Maria looked anxiously at her little sister, who was sitting as close to her as she could get in the divan before the fire. "Does papa look well?" she asked.
"Why, yes, I guess so. He looks just the way he always has. I haven't heard him say he wasn't well, nor mamma, and he hasn't had the doctor, and I haven't seen him take any medicine. I guess he's well."
Maria looked at the clock, a fine French affair, which had been one of Ida's wedding gifts, standing swinging its pendulum on the shelf between a Tiffany vase and a bronze. "Father must be home soon now, if he comes on that five-clock train," she said.
"Yes, I guess he will."
In fact, it was a very few minutes before a carriage stopped in front of the house and Evelyn called out: "There he is! Papa has come!"
Maria did not dare look out of the window. She arose with trembling knees and went out into the hall as the front door opened. She saw at the first glance that her father had changed--that he did not look well. And yet it was difficult to say why he did not look well. He had not lost flesh, at least not perceptibly; he was not very pale, but on his face was the expression of one who is looking his last at the things of this world. The expression was at once stern and sad and patient. When he saw Maria, however, the look disappeared for the time. His face, which had not yet lost its boyish outlines, fairly quivered between smiles and tears. He caught Maria in his arms.
"Father's blessed child!" he whispered in her ear.
"Oh, father," half sobbed Maria, "why didn't you send for me before?
Why didn't you tell me?"
"Hush, darling!" Harry said, with a glance at Evelyn, who stood looking on with a puzzled, troubled expression on her little face.
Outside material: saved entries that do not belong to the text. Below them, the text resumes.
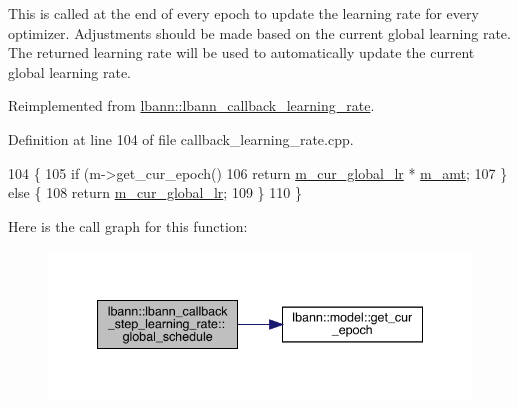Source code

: This is called at the end of every epoch to update the learning rate for every optimizer. Adjustments should be made based on the current global learning rate. The returned learning rate will be used to automatically update the current global learning rate. 

Reimplemented from \hyperlink{classlbann_1_1lbann__callback__learning__rate_a7869b93e5963d6f76da68d8c8137b979}{lbann\+::lbann\+\_\+callback\+\_\+learning\+\_\+rate}.



Definition at line 104 of file callback\+\_\+learning\+\_\+rate.\+cpp.


\begin{DoxyCode}
104                                                                  \{
105   \textcolor{keywordflow}{if} (m->get\_cur\_epoch() %
106     \textcolor{keywordflow}{return} \hyperlink{classlbann_1_1lbann__callback__learning__rate_a97194f282c29a748c915d9811a8a99fb}{m\_cur\_global\_lr} * \hyperlink{classlbann_1_1lbann__callback__step__learning__rate_ab6f5430cf862ec67392dc0f69ced81e6}{m\_amt};
107   \} \textcolor{keywordflow}{else} \{
108     \textcolor{keywordflow}{return} \hyperlink{classlbann_1_1lbann__callback__learning__rate_a97194f282c29a748c915d9811a8a99fb}{m\_cur\_global\_lr};
109   \}
110 \}
\end{DoxyCode}
Here is the call graph for this function\+:\nopagebreak
\begin{figure}[H]
\begin{center}
\leavevmode
\includegraphics[width=340pt]{classlbann_1_1lbann__callback__step__learning__rate_a440671682e8c041a7208af77231059ec_cgraph}
\end{center}
\end{figure}
\mbox{\label{classlbann_1_1lbann__callback__step__learning__rate_a0332449e3d03aac46e0562cede85a5ed}} 
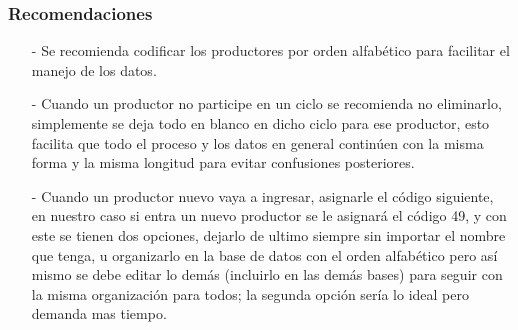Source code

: \documentclass[11pt]{beamer}
\begin{document}
\begin{frame}
\frametitle{Recomendaciones}
\begin{itemize}
\item[-]Se recomienda codificar los productores por orden alfabético para facilitar el manejo de los datos.
\item[-]Cuando un productor no participe en un ciclo se recomienda no eliminarlo, simplemente se deja todo en blanco en dicho ciclo para ese productor, esto facilita que todo el proceso y los datos en general continúen con la misma forma y la misma longitud para evitar confusiones posteriores.
\item[-]Cuando un productor nuevo vaya a ingresar, asignarle el código siguiente, en nuestro caso si entra un nuevo productor se le asignará el código 49, y con este se tienen dos opciones, dejarlo de ultimo siempre sin importar el nombre que tenga, u organizarlo en la base de datos con el orden alfabético pero así mismo se debe editar lo demás (incluirlo en las demás bases) para seguir con la misma organización para todos; la segunda opción sería lo ideal pero demanda mas tiempo.
\end{itemize}
\end{frame}
\end{document}
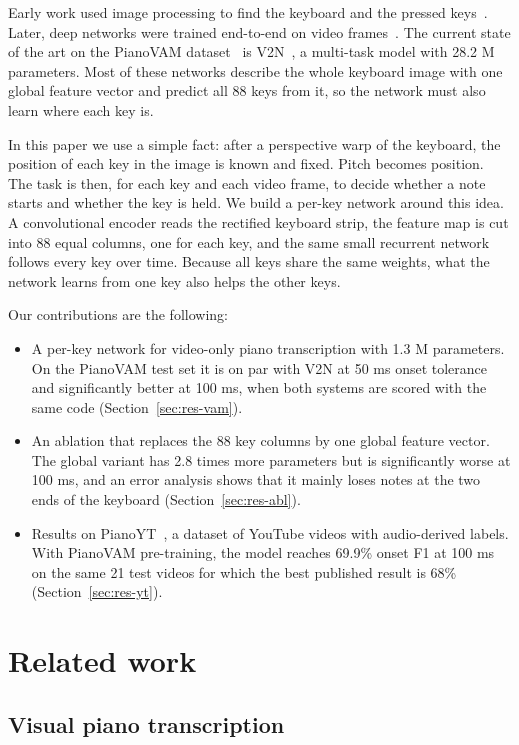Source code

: \documentclass[pdflatex,sn-mathphys-num]{sn-jnl}
\begin{document}
Early work used image processing to find the keyboard and the pressed keys~\cite{akbari2015}. Later, deep networks were trained end-to-end on video frames~\cite{koepke2020,su2020,zivanovic2025}. The current state of the art on the PianoVAM dataset~\cite{kim2025pianovam} is V2N~\cite{kim2026v2n}, a multi-task model with 28.2 M parameters. Most of these networks describe the whole keyboard image with one global feature vector and predict all 88 keys from it, so the network must also learn where each key is.

In this paper we use a simple fact: after a perspective warp of the keyboard, the position of each key in the image is known and fixed. Pitch becomes position. The task is then, for each key and each video frame, to decide whether a note starts and whether the key is held. We build a per-key network around this idea. A convolutional encoder reads the rectified keyboard strip, the feature map is cut into 88 equal columns, one for each key, and the same small recurrent network follows every key over time. Because all keys share the same weights, what the network learns from one key also helps the other keys.

Our contributions are the following:
\begin{itemize}
\item A per-key network for video-only piano transcription with 1.3 M parameters. On the PianoVAM test set it is on par with V2N at 50 ms onset tolerance and significantly better at 100 ms, when both systems are scored with the same code (Section~\ref{sec:res-vam}).
\item An ablation that replaces the 88 key columns by one global feature vector. The global variant has 2.8 times more parameters but is significantly worse at 100 ms, and an error analysis shows that it mainly loses notes at the two ends of the keyboard (Section~\ref{sec:res-abl}).
\item Results on PianoYT~\cite{su2020}, a dataset of YouTube videos with audio-derived labels. With PianoVAM pre-training, the model reaches 69.9\% onset F1 at 100 ms on the same 21 test videos for which the best published result is 68\%~\cite{zivanovic2025} (Section~\ref{sec:res-yt}).
\end{itemize}

\section{Related work}\label{sec:related}

\subsection{Visual piano transcription}
\end{document}
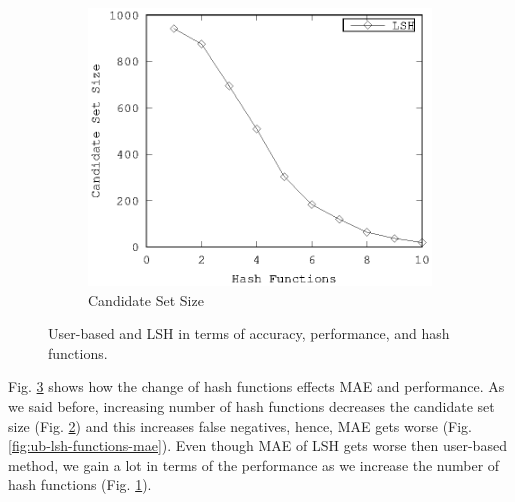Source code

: \documentclass[conference]{IEEEtran}
\begin{document}
\begin{figure}[!h]
\begin{subfigure}[b]{0.225\textwidth}
                \label{fig:ub-lsh-functions-runtime}
        \end{subfigure} 
        \\
         \begin{subfigure}[b]{0.225\textwidth}
                \includegraphics[width=\textwidth]{charts/lsh-canidate-hash-functions.eps}
                \caption{Candidate Set Size}
                \label{fig:lsh-functions-candidate-size}
        \end{subfigure} 
        \caption{User-based and LSH in terms of accuracy, performance, and hash functions.}
        \label{fig:ub-lsh-functions}
\end{figure}

Fig. \ref{fig:ub-lsh-functions} shows how the change of 
hash functions effects MAE and performance. As we said before, increasing number of 
hash functions decreases the candidate set size (Fig. \ref{fig:lsh-functions-candidate-size}) 
and this increases false negatives, hence, MAE gets worse (Fig. \ref{fig:ub-lsh-functions-mae}). 
Even though MAE of LSH gets worse then user-based method, we gain a lot in 
terms of the performance as we increase the number of hash functions (Fig. \ref{fig:ub-lsh-functions-runtime}). 
\end{document}
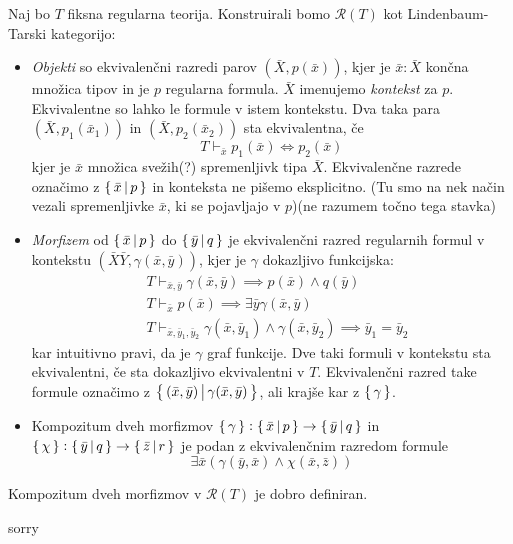 \documentclass[../kategoricna_logika.tex]{subfiles}
\begin{document}
\begin{definicija}
  Naj bo $T$ fiksna regularna teorija. Konstruirali bomo $\mathcal{R}(T)$ kot Lindenbaum-Tarski kategorijo:
  \begin{itemize}
    \item \emph{Objekti} so ekvivalenčni razredi parov $(\bar{X}, p(\bar{x}))$,
      kjer je $\bar{x} : \bar{X}$ končna množica tipov in je $p$ regularna formula.
      $\bar{X}$ imenujemo \emph{kontekst} za $p$. Ekvivalentne so lahko le formule v istem kontekstu.
      Dva taka para $(\bar{X}, p_1(\bar{x}_1))$ in $(\bar{X}, p_2(\bar{x}_2))$ sta ekvivalentna, če
      $$T \vdash_{\bar{x}} p_1(\bar{x}) \Leftrightarrow p_2(\bar{x})$$
      kjer je $\bar{x}$ množica svežih(?) spremenljivk tipa $\bar{X}$.
      Ekvivalenčne razrede označimo z $\left\lbrace\,\bar{x} \,\middle|\, p\,\right\rbrace$ in konteksta ne pišemo eksplicitno.
      (Tu smo na nek način vezali spremenljivke $\bar{x}$, ki se pojavljajo v $p$)(ne razumem točno tega stavka)
    \item \emph{Morfizem} od $\left\lbrace\,\bar{x} \,\middle|\, p\,\right\rbrace$ do $\left\lbrace\,\bar{y} \,\middle|\, q\,\right\rbrace$
      je ekvivalenčni razred regularnih formul v kontekstu $(\bar{X}\bar{Y}, \gamma(\bar{x},\bar{y}))$,
      kjer je $\gamma$ dokazljivo funkcijska:
      \begin{align*}
        &T \vdash_{\bar{x},\bar{y}} \gamma(\bar{x},\bar{y})  \implies p(\bar{x}) \wedge q(\bar{y}) \\
        &T \vdash_{\bar{x}} p(\bar{x}) \implies \exists \bar{y} \gamma(\bar{x},\bar{y}) \\
        &T \vdash_{\bar{x},\bar{y}_1,\bar{y}_2} \gamma(\bar{x},\bar{y}_1) \wedge \gamma(\bar{x},\bar{y}_2) \implies \bar{y}_1 = \bar{y}_2
      \end{align*}
      kar intuitivno pravi, da je $\gamma$ graf funkcije. Dve taki formuli v kontekstu sta ekvivalentni, če sta dokazljivo ekvivalentni v $T$.
      Ekvivalenčni razred take formule označimo z $\left\lbrace\,(\bar{x},\bar{y}) \,\middle|\, \gamma(\bar{x},\bar{y})\,\right\rbrace$, ali krajše kar z $\left\lbrace\,\gamma\,\right\rbrace$.
    \item Kompozitum dveh morfizmov $\left\lbrace\,\gamma\,\right\rbrace : \left\lbrace\,\bar{x} \,\middle|\, p\,\right\rbrace \to \left\lbrace\,\bar{y} \,\middle|\, q\,\right\rbrace$ in
      $\left\lbrace\,\chi\,\right\rbrace : \left\lbrace\,\bar{y}\,\middle|\, q\,\right\rbrace \to \left\lbrace\,\bar{z}\,\middle|\, r\,\right\rbrace$ je podan z ekvivalenčnim razredom formule
      $$\exists \bar{x}(\gamma(\bar{y},\bar{x}) \wedge \chi(\bar{x},\bar{z}))$$
  \end{itemize}
\end{definicija}
\begin{lema}
  Kompozitum dveh morfizmov v $\mathcal{R}(T)$ je dobro definiran.
\end{lema}
\begin{dokaz}
  sorry
\end{dokaz}
\end{document}
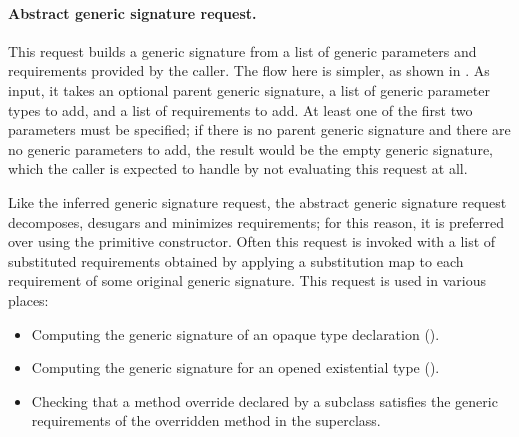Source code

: \documentclass[../generics]{subfiles}
\begin{document}
\begin{figure}\label{abstract generic signature request figure}
\begin{center}
\end{center}
\end{figure}

\paragraph{Abstract generic signature request.}
This request builds a generic signature from a list of generic parameters and requirements provided by the caller. The flow here is simpler, as shown in . As input, it takes an optional parent generic signature, a list of generic parameter types to add, and a list of requirements to add. At least one of the first two parameters must be specified; if there is no parent generic signature and there are no generic parameters to add, the result would be the empty generic signature, which the caller is expected to handle by not evaluating this request at all.

Like the inferred generic signature request, the abstract generic signature request decomposes, desugars and minimizes requirements; for this reason, it is preferred over using the primitive constructor. Often this request is invoked with a list of substituted requirements obtained by applying a substitution map to each requirement of some original generic signature. This request is used in various places:
\begin{itemize}
\item Computing the generic signature of an opaque type declaration ().
\item Computing the generic signature for an opened existential type ().
\item Checking that a method override declared by a subclass satisfies the generic requirements of the overridden method in the superclass.
\end{itemize}
\end{document}
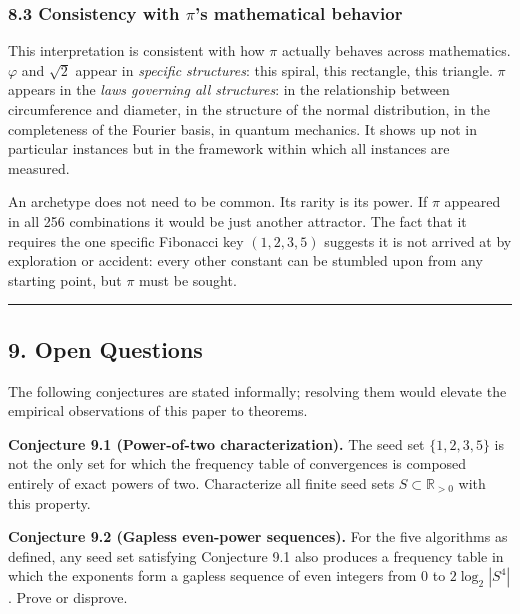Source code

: \documentclass[
  11pt,
  letterpaper,
]{article}
\begin{document}
\subsubsection{\texorpdfstring{8.3 Consistency with \(\pi\)'s
mathematical
behavior}{8.3 Consistency with \textbackslash pi's mathematical behavior}}\label{consistency-with-pis-mathematical-behavior}

This interpretation is consistent with how \(\pi\) actually behaves
across mathematics. \(\varphi\) and \(\sqrt{2}\) appear in
\emph{specific structures}: this spiral, this rectangle, this triangle.
\(\pi\) appears in the \emph{laws governing all structures}: in the
relationship between circumference and diameter, in the structure of the
normal distribution, in the completeness of the Fourier basis, in
quantum mechanics. It shows up not in particular instances but in the
framework within which all instances are measured.

An archetype does not need to be common. Its rarity is its power. If
\(\pi\) appeared in all 256 combinations it would be just another
attractor. The fact that it requires the one specific Fibonacci key
\((1, 2, 3, 5)\) suggests it is not arrived at by exploration or
accident: every other constant can be stumbled upon from any starting
point, but \(\pi\) must be sought.

\begin{center}\rule{0.5\linewidth}{0.5pt}\end{center}

\subsection{9. Open Questions}\label{open-questions}

The following conjectures are stated informally; resolving them would
elevate the empirical observations of this paper to theorems.

\textbf{Conjecture 9.1 (Power-of-two characterization).} The seed set
\(\{1, 2, 3, 5\}\) is not the only set for which the frequency table of
convergences is composed entirely of exact powers of two. Characterize
all finite seed sets \(S \subset \mathbb{R}_{>0}\) with this property.

\textbf{Conjecture 9.2 (Gapless even-power sequences).} For the five
algorithms as defined, any seed set satisfying Conjecture 9.1 also
produces a frequency table in which the exponents form a gapless
sequence of even integers from 0 to \(2\log_2|S^4|\). Prove or disprove.
\end{document}
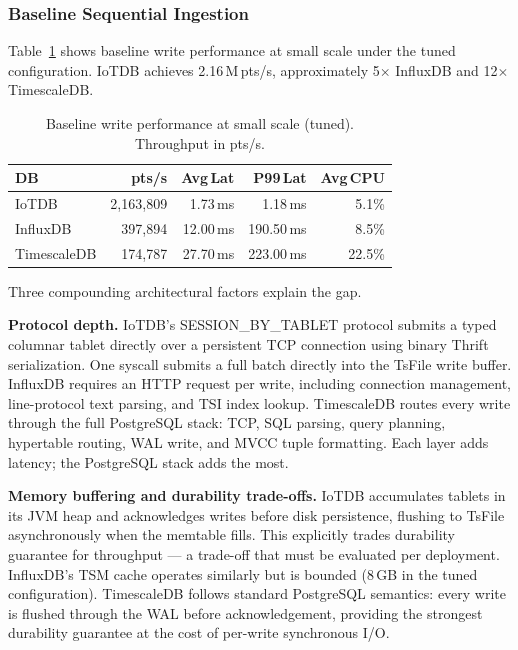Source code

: \subsubsection{Baseline Sequential Ingestion}

Table~\ref{tab:write-baseline} shows baseline write performance at small scale under the tuned
configuration. IoTDB achieves 2.16\,M\,pts/s, approximately 5$\times$ InfluxDB and 12$\times$
TimescaleDB.

\begin{table}[ht]
  \centering
  \caption{Baseline write performance at small scale (tuned). Throughput in pts/s.}
  \label{tab:write-baseline}
  \begin{tabular}{lrrrr}
    \hline
    \textbf{DB} & \textbf{pts/s} & \textbf{Avg\,Lat} & \textbf{P99\,Lat} & \textbf{Avg\,CPU} \\
    \hline
    IoTDB       & 2{,}163{,}809 &  1.73\,ms &   1.18\,ms &  5.1\% \\
    InfluxDB    &   397{,}894   & 12.00\,ms & 190.50\,ms &  8.5\% \\
    TimescaleDB &   174{,}787   & 27.70\,ms & 223.00\,ms & 22.5\% \\
    \hline
  \end{tabular}
\end{table}

Three compounding architectural factors explain the gap.

\textbf{Protocol depth.} IoTDB's SESSION\_BY\_TABLET protocol submits a typed columnar
tablet directly over a persistent TCP connection using binary Thrift serialization. One
syscall submits a full batch directly into the TsFile write buffer. InfluxDB requires an
HTTP request per write, including connection management, line-protocol text parsing, and
TSI index lookup. TimescaleDB routes every write through the full PostgreSQL stack:
TCP, SQL parsing, query planning, hypertable routing, WAL write, and MVCC tuple formatting.
Each layer adds latency; the PostgreSQL stack adds the most.

\textbf{Memory buffering and durability trade-offs.} IoTDB accumulates tablets in its
JVM heap and acknowledges writes before disk persistence, flushing to TsFile asynchronously
when the memtable fills. This explicitly trades durability guarantee for throughput --- a
trade-off that must be evaluated per deployment. InfluxDB's TSM cache operates similarly
but is bounded (8\,GB in the tuned configuration). TimescaleDB follows standard PostgreSQL
semantics: every write is flushed through the WAL before acknowledgement, providing the
strongest durability guarantee at the cost of per-write synchronous I/O.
Harry took off his overcoat, and they all went into the parlor. "That fire looks good," said Harry, drawing close to it.
"I got Maria to ask Irene to make it," Evelyn said, in her childish voice.
"That was a good little girl," said Harry. He sat down on the divan, with a daughter on each side of him. Maria nestled close to her father. With an effort she kept her quivering face straight. She dared not look in his face again. A knell seemed ringing in her ears from her own conviction, a voice of her inner consciousness, which kept reiterating, "Father is going to die, father is going to die."
Maria knew little of illness, but she felt that she could not mistake that expression. But her father talked quite gayly, asking her about her school and Aunt Maria and Uncle Henry and his wife. Maria replied mechanically. Finally she mustered courage to say:
"How are you feeling, father? Are you well?"
"I am about the same as when you went away, dear," Harry replied, and that expression of stern, almost ineffable patience deepened on his face. He smiled directly, however, and asked Evelyn what train her mother had taken.
"She won't be home until the seven-thirty train," said Harry, "and there is no use in our waiting dinner. You must be hungry, Maria.